Va comunque ricordato che è stato Bush recentemente a dare impulso di nuovo allo sviluppo dei biofuel, all’inizio del 2006. Nel suo discorso agli Stati dell’Unione del 31 gennaio 2006, ha fatto appello alla nazione per convertire le automobili ai biofuel. E’ l’unica soluzione che offre contro il protocollo di Kyoto. Da quel momento, Cina, Indonesia, India ma anche Cuba, hanno iniziato a parlare di nuovo di piante come combustibili.
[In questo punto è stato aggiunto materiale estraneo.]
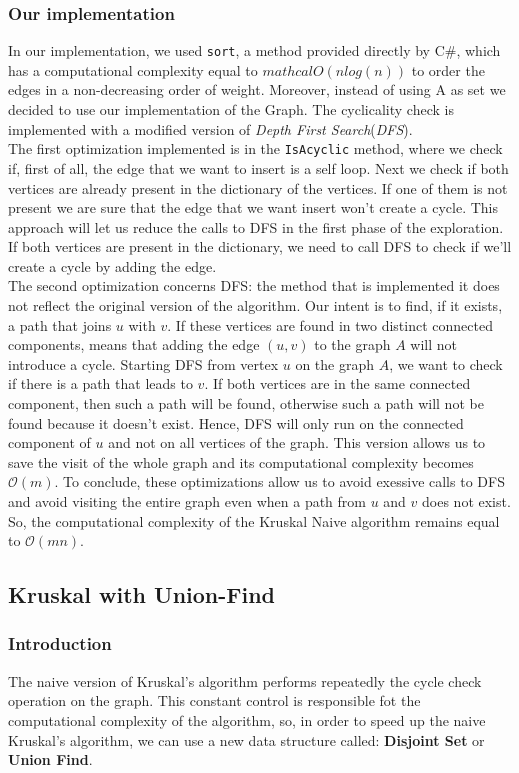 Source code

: \subsubsection{Our implementation}
In our implementation, we used \verb|sort|, a method provided directly by C\#, which has a computational complexity equal to $mathcal{O}(n log(n))$ to order the edges in a non-decreasing order of weight.
Moreover, instead of using A as set we decided to use our implementation of the Graph.
The cyclicality check is implemented with a modified version of \textit{Depth First Search}(\textit{DFS}).\\
The first optimization implemented is in the \verb|IsAcyclic| method, where we check if, first of all, the edge that we want 
to insert is a self loop. Next we check if both vertices are already present in the dictionary of the vertices.
If one of them is not present we are sure that the edge that we want insert won't create a cycle.
This approach will let us reduce the calls to DFS in the first phase of the exploration.
If both vertices are present in the dictionary, we need to call DFS to check if we'll create a cycle by adding the edge.\\
The second optimization concerns DFS: the method that is implemented it does not reflect the original version 
of the algorithm. Our intent is to find, if it exists, a path that joins $u$ with $v$. If these vertices are found 
in two distinct connected components, means that adding the edge $(u, v)$ to the graph $A$ will not introduce a cycle. 
Starting DFS from vertex $u$ on the graph $A$, we want to check if there is a path that leads to $v$.
If both vertices are in the same connected component, then such a path will be found, otherwise such a path will 
not be found because it doesn't exist. Hence, DFS will only run on the connected component of $u$ and not on all 
vertices of the graph. This version allows us to save the visit of the whole graph and its computational complexity 
becomes $\mathcal{O}(m)$. To conclude, these optimizations allow us to avoid exessive calls to DFS and avoid visiting the entire
graph even when a path from $u$ and $v$ does not exist. So, the computational complexity of the Kruskal Naive algorithm remains equal to $\mathcal{O}(mn)$.

\subsection{Kruskal with Union-Find}

\subsubsection{Introduction}
The naive version of Kruskal's algorithm performs repeatedly the cycle check operation on the graph. 
This constant control is responsible fot the computational complexity of the algorithm, so, in order to speed up the 
naive Kruskal's algorithm, we can use a new data structure called: \textbf{Disjoint Set} or \textbf{Union Find}.\\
Per l'area africana tra l’altro, l'estensione di questo tipo di coltivazioni con il miraggio di aumentare le possibilità di export, come già visto in passato, potrebbe diventare altamente insostenibile perché prevede la conversione a sistemi intensivi di agricoltura di ampie porzioni di terra, richiede notevoli volumi di acqua, una risorsa che è sempre più scarsa, inquina il terreno, , facilita l'erosione del suolo e la desertificazione.

Secondo uno studio pubblicato dal Worldwatch Institute, il Brasile, per produrre il 10 per cent di tutto il combustibile che consuma, avrebbe bisogno di convertire a  piante da biofuel il 3 per cento delle sue terre coltivabili.  Per raggiungere l’obbiettivo del 10 negli Usa, sarebbe necessario il 30 per cento delle terre , e per l’Europa, il  72 per cento.

Non solo. L’interesse delle nazioni povere, non dovrebbe essere quello di rimanere tali, producendo cibo, o in questo caso energia, per quelle ricche. Ma la creazione di una alternativa, diversa da quella che ci sta strangolando, unica possibilità di futuro quando il sistema del capitale fossile sarà allo sbando.